Enable HTTPS for source artifact URL defined in .status.artifact.url

[rashedkvm]

Enable TLS for source artifact download URL

The current implementation of source controller API ImageRepository and MavenArtifact expose the resulting source artifact at a HTTP URL defined in .status.artifact.url. The source artifact URL is not exposed externally and is only available to in-cluster consumers. This feature request requires TLS for the source artifact download endpoint.

Additional context
An accepted solution for this Proposal must include the requirements listed below.

• Backward compatibility (i.e., deprecate HTTP URL and support existing clients during the deprecated period)
• Support certificate signed by private CA
• Able to consume certificate updates
• In-cluster clients able to trust the certificate

Proposal

• Add a fixed named secret that contains the TLS key and certificate
• Source Controller manager deployment will use the secret in a mounted volume
• Use cert-manager to issue a certificate and rotate expired certificates
• Add a new type, SecureArtifact that has all the existing fields available in the existing Artifact type plus a new field called CABundle. The CABundle is a string field that contains the client certificate key/value pair
• The URL field for SecureArtifact will contain the HTTPS download URL
• Source Controller APIs Status will include SecureArtifact as well as existing Artifact and maintain backward compatibility

Here is a mock shape of the fixed name secret

apiVersion: v1
data:
  ca.crt: …
  tls.crt: …
  tls.key: …
kind: Secret
metadata:
  name: source-server-cert
  namespace: source-system
type: kubernetes.io/tls

Here is a mock of the proposed API status

status:
  artifact:                 # existing type `Artifact`
    ...
    url: "http://..."
  secureArtifact:           # New type `SecureArtifact` = `Artifact` + CABundle
    ...
    url: "https://..."
    caBundle: ""

Testing

• Unit test coverage of the HTTPS feature
• e2e integration test (CI)
• Install with value TLS enabled
• Create ImageRespository resource
• Validate downloaded artifact from HTTPS endpoint
• Create MavenArtifact resource
• Validate downloaded maven artifact from HTTPS endpoint

[kvmw]

PR vmware-tanzu/source-controller#307 has the initial implementation for this feature.

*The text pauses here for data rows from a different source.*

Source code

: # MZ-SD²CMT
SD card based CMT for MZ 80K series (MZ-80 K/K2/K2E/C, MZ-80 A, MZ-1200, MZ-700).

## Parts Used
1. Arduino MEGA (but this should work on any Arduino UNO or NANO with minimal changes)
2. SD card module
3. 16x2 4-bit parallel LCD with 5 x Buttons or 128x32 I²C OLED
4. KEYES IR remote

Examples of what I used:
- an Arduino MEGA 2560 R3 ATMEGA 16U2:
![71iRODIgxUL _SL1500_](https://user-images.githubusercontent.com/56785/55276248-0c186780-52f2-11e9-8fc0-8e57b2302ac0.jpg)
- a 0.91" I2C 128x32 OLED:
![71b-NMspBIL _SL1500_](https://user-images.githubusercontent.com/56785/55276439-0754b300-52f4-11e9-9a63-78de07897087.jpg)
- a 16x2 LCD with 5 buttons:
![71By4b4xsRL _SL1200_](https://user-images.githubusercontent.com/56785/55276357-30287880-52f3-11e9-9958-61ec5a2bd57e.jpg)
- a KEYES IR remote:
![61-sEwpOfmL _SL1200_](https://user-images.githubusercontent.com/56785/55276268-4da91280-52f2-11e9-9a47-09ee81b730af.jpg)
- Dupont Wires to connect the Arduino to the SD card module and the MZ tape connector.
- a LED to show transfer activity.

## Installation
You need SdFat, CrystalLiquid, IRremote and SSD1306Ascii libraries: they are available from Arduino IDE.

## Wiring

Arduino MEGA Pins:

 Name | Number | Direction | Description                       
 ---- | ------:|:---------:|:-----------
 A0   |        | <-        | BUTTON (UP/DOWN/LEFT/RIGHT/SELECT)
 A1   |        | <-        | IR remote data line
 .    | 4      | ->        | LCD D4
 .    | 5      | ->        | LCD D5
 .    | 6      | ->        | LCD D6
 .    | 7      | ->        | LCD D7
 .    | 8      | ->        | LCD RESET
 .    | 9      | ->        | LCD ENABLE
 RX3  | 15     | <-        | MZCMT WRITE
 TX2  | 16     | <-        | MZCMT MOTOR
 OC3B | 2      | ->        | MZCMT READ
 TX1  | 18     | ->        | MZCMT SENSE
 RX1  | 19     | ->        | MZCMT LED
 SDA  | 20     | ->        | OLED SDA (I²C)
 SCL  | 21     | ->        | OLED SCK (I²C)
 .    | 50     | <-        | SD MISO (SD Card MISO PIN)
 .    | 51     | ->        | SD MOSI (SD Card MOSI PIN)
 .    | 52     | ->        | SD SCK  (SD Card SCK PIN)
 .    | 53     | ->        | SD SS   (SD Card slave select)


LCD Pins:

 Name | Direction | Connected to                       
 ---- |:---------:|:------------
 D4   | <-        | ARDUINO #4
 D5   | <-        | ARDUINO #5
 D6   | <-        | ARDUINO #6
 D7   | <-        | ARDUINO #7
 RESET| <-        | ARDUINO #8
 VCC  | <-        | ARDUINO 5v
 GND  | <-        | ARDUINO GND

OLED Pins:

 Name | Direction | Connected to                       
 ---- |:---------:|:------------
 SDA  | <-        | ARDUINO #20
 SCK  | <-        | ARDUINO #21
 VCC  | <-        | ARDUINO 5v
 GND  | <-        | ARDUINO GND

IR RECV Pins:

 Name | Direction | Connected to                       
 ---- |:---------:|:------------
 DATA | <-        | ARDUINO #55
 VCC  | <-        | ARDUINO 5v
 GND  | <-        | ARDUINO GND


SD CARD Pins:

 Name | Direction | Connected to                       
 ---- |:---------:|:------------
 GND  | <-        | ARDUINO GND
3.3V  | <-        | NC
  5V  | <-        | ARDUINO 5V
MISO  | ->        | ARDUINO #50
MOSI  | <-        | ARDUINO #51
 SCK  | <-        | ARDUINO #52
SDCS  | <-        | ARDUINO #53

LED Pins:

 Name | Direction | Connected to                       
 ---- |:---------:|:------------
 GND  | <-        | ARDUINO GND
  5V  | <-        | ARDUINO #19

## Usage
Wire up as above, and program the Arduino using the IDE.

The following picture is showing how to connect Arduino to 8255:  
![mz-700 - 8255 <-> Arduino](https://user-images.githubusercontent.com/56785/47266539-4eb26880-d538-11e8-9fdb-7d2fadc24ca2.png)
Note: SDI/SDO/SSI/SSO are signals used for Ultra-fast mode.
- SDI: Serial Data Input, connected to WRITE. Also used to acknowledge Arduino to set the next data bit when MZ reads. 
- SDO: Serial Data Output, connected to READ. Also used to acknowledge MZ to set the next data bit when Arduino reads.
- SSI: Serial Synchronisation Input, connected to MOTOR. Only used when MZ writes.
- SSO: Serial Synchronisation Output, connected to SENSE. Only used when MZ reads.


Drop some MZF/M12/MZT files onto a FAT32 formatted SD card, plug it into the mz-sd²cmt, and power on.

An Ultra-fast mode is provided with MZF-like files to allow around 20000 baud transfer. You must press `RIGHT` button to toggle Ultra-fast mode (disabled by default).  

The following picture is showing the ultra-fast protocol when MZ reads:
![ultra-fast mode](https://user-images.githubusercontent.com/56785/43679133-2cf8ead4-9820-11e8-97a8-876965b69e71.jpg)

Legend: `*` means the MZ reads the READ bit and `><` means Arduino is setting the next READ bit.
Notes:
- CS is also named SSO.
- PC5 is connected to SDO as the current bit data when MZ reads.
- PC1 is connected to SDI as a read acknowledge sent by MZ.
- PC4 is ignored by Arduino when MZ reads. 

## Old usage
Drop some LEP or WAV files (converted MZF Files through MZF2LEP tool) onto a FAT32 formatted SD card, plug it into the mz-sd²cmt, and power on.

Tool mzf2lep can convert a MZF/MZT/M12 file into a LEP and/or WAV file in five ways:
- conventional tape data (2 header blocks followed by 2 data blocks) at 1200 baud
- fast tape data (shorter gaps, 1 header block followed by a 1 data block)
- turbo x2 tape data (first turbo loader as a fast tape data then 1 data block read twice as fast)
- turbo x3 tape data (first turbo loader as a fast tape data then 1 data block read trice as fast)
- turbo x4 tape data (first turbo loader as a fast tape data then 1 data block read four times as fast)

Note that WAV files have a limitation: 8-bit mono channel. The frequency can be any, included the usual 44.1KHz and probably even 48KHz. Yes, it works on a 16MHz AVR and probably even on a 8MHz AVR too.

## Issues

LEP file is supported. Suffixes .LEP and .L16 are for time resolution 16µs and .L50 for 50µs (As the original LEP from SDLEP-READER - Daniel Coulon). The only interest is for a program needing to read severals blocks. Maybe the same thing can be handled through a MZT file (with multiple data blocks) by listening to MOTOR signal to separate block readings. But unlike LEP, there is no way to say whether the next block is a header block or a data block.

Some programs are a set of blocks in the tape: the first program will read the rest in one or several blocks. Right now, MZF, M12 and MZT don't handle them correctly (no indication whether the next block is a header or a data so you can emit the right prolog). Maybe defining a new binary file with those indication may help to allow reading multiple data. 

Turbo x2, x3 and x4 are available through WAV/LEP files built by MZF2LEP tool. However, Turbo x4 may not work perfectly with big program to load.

It enables source controller to use either HTTP or HTTPS. the default is HTTP, unless server private key and certificate is provided which enables HTTPS.

[rashedkvm]

PR vmware-tanzu/source-controller#307 has the initial implementation for this feature.

It enables source controller to use either HTTP or HTTPS. the default is HTTP, unless server private key and certificate is provided which enables HTTPS.

@kvmw is this still the design/approach to enable HTTPS?

• Does this approach work with cert-manager managing certificates?
• With cert-manager managing certs, how is HTTPS disabled?

[kvmw]

• yes, we have changed the code to use cert-manager to generate the self-signed certificate.
• during installation with carvel tools, we can pass a data-value (enable_tls=true) to enable HTTPS. to disable HTTPS we can pass enable_tls=false or leave this value out. the default value is false.

[kvmw]

@rashedkvm using cert-manager we have met the following two requirements:

• Support certificate signed by private CA
• Able to consume certificate updates

We need to deal with backward compatibility and the client trust now.